• **Directions**:
Across all the records below, count the lines that hold "topic". State only that figure.

• **Pictures paired with source code**:
▼▼▼

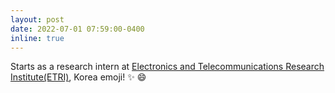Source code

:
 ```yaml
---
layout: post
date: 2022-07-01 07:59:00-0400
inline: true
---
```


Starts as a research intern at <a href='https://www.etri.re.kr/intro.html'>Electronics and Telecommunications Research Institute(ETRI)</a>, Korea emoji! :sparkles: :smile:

▲▲▲
▼▼▼

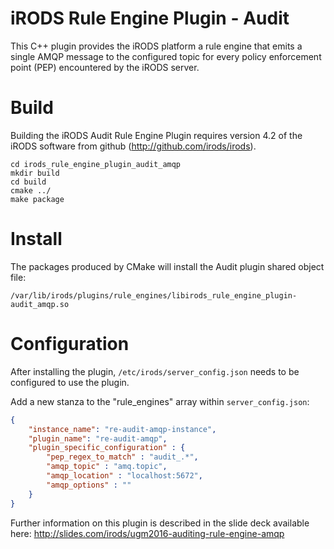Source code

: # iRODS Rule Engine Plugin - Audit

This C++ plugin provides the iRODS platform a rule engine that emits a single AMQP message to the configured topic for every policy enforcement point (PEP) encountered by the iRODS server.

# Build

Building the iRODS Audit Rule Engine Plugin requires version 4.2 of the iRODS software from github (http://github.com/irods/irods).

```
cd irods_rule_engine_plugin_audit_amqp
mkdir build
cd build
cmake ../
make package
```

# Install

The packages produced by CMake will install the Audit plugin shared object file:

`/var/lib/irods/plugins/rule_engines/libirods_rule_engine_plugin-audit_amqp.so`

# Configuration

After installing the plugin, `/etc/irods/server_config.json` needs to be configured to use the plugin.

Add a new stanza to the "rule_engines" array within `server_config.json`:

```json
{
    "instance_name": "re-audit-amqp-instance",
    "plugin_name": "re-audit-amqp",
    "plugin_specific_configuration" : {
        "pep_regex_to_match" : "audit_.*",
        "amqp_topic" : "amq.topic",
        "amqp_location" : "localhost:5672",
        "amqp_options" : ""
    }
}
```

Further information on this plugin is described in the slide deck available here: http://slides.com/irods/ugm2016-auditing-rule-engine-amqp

▲▲▲

• **Solution to the problem**:
2